**DATA TO USE**.
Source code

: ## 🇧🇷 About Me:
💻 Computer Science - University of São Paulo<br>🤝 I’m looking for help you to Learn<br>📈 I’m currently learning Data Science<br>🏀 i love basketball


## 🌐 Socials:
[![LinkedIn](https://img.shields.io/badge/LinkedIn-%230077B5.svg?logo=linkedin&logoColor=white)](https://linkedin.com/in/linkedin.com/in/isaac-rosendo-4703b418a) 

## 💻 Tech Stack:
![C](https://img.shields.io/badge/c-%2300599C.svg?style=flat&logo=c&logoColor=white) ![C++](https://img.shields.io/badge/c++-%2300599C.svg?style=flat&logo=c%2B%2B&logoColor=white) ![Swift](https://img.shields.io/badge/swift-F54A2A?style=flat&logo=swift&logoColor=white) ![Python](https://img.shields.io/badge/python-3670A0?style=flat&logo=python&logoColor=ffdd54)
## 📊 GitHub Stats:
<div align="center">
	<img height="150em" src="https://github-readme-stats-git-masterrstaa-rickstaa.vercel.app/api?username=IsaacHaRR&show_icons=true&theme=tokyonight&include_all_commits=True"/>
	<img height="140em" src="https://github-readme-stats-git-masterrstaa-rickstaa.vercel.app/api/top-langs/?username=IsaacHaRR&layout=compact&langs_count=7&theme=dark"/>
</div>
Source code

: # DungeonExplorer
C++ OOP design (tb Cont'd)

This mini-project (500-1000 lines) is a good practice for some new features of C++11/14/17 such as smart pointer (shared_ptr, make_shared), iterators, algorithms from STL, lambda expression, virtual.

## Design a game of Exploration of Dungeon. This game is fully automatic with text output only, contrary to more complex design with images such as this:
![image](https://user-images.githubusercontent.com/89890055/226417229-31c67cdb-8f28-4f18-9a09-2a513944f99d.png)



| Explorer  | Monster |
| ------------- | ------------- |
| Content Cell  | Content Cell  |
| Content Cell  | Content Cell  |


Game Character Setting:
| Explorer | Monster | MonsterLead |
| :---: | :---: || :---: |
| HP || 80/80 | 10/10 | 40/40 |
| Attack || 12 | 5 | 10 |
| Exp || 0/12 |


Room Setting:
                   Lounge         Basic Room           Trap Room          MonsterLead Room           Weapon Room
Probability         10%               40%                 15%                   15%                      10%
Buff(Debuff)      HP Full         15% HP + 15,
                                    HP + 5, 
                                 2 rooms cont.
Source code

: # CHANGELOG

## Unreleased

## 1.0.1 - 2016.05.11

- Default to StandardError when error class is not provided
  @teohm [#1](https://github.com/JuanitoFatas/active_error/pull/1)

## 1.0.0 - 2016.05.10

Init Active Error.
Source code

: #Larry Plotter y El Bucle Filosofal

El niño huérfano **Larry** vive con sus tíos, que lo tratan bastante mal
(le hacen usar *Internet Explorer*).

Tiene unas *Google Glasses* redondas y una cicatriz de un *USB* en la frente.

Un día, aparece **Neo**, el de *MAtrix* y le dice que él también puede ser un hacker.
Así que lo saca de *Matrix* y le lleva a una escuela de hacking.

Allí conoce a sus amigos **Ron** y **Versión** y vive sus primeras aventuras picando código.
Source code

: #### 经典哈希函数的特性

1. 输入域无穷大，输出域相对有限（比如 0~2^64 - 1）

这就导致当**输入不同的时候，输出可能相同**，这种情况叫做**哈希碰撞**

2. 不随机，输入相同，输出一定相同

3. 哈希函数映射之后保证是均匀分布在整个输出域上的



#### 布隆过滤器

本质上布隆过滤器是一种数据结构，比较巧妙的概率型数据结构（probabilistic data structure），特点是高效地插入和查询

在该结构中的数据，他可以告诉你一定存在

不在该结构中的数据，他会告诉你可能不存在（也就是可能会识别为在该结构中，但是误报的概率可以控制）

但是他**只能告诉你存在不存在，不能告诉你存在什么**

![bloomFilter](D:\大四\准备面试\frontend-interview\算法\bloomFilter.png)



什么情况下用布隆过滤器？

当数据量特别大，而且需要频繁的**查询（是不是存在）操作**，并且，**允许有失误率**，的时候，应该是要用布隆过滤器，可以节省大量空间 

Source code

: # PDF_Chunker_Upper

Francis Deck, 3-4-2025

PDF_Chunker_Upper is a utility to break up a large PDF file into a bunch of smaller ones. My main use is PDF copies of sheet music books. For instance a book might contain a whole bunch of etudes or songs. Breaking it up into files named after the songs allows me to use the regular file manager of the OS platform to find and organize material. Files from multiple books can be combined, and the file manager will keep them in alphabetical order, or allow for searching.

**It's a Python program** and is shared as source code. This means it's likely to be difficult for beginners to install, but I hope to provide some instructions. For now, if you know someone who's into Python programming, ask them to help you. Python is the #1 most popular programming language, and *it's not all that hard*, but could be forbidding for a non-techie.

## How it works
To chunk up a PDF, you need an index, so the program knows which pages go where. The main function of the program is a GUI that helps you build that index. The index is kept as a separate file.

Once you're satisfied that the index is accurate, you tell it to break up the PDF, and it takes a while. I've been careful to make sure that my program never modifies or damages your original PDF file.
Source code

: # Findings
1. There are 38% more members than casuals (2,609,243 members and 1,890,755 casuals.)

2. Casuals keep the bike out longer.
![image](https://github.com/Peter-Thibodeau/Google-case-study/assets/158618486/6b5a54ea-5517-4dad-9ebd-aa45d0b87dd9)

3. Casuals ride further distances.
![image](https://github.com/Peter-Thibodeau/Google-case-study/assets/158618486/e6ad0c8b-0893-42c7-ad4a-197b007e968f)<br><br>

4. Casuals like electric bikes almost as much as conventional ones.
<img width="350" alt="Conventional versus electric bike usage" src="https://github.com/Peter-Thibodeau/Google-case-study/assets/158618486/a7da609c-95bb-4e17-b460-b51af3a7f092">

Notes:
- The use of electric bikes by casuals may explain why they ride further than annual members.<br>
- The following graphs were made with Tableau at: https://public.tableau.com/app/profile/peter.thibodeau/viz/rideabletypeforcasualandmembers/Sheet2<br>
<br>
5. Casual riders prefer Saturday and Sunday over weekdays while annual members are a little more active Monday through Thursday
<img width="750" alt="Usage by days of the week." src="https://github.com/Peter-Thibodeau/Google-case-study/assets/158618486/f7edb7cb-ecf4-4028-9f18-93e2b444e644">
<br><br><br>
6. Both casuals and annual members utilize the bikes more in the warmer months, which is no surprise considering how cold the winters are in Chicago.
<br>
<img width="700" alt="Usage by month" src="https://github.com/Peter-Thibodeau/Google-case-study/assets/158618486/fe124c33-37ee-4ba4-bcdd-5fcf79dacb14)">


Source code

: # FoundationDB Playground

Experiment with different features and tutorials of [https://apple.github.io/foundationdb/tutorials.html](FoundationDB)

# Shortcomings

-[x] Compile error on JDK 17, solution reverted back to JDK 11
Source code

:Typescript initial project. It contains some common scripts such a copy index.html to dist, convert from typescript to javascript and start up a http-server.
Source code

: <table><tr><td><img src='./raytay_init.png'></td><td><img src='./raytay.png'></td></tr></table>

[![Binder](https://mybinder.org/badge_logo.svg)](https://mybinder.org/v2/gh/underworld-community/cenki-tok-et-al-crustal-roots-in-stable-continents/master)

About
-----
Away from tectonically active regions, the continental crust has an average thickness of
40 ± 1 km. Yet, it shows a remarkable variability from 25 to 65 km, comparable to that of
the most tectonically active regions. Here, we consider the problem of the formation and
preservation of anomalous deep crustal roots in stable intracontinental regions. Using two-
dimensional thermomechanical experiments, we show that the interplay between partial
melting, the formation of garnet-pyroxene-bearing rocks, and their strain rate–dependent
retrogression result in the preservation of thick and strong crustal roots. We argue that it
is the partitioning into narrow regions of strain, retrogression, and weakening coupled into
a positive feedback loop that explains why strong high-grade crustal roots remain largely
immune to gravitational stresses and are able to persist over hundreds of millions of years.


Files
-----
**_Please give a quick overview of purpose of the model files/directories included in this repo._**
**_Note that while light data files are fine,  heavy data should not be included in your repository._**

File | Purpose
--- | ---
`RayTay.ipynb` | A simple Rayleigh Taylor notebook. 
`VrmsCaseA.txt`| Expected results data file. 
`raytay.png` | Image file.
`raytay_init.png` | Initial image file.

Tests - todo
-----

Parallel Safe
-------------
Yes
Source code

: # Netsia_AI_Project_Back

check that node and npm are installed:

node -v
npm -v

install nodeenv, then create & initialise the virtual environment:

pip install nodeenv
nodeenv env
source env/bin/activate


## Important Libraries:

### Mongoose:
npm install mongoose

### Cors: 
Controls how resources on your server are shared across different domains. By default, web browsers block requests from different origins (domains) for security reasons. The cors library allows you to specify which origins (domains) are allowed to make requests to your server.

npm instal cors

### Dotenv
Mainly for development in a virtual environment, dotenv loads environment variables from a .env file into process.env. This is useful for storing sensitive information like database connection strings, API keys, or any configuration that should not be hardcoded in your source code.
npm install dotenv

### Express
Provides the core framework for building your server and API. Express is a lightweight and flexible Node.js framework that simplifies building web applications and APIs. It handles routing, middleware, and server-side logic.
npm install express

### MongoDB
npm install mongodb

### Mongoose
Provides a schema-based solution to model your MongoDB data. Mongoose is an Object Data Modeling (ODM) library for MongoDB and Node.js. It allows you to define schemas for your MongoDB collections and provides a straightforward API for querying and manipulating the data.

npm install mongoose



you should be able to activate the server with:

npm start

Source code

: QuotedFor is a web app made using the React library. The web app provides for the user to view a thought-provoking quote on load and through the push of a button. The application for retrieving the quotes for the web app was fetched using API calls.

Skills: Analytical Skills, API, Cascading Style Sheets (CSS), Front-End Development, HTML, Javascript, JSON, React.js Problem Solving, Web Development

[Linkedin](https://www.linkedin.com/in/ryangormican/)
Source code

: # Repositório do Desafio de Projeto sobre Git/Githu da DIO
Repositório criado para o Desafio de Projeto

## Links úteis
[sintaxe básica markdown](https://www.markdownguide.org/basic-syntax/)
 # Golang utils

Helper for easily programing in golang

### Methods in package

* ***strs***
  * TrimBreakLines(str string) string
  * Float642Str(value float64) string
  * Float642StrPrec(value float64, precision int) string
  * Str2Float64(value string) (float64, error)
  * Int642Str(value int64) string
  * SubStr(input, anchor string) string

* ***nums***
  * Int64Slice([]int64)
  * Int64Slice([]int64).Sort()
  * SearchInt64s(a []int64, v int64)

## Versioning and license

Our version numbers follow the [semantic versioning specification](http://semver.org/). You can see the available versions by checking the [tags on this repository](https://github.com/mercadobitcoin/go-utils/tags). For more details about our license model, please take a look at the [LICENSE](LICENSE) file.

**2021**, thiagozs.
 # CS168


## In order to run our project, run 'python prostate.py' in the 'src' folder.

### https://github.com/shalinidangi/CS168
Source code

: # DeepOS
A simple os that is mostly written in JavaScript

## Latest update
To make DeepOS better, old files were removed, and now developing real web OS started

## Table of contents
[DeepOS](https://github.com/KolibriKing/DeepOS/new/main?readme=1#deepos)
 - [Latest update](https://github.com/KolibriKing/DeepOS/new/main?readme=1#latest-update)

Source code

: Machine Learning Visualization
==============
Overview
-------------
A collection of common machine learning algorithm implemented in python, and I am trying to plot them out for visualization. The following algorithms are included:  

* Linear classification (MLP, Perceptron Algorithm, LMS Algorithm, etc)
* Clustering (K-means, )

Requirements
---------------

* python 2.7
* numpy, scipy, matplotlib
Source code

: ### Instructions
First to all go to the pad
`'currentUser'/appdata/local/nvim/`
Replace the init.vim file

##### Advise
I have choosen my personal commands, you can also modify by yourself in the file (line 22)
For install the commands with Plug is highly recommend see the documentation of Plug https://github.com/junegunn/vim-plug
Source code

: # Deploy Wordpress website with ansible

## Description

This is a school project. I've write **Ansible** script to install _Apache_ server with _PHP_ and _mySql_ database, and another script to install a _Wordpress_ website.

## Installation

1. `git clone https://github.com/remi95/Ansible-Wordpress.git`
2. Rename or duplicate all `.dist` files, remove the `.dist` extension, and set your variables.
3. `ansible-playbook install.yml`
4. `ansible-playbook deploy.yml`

**AIM OF THE TASK**. Reproduce, word for word and in full, only the lines above that start at the line with "在该结构中的数据，他可以告诉你一定存在" and run through the line with "Francis Deck, 3-4-2025", both ends included.

**COMPLETED TASK**.
在该结构中的数据，他可以告诉你一定存在

不在该结构中的数据，他会告诉你可能不存在（也就是可能会识别为在该结构中，但是误报的概率可以控制）

但是他**只能告诉你存在不存在，不能告诉你存在什么**

![bloomFilter](D:\大四\准备面试\frontend-interview\算法\bloomFilter.png)



什么情况下用布隆过滤器？

当数据量特别大，而且需要频繁的**查询（是不是存在）操作**，并且，**允许有失误率**，的时候，应该是要用布隆过滤器，可以节省大量空间 

Source code

: # PDF_Chunker_Upper

Francis Deck, 3-4-2025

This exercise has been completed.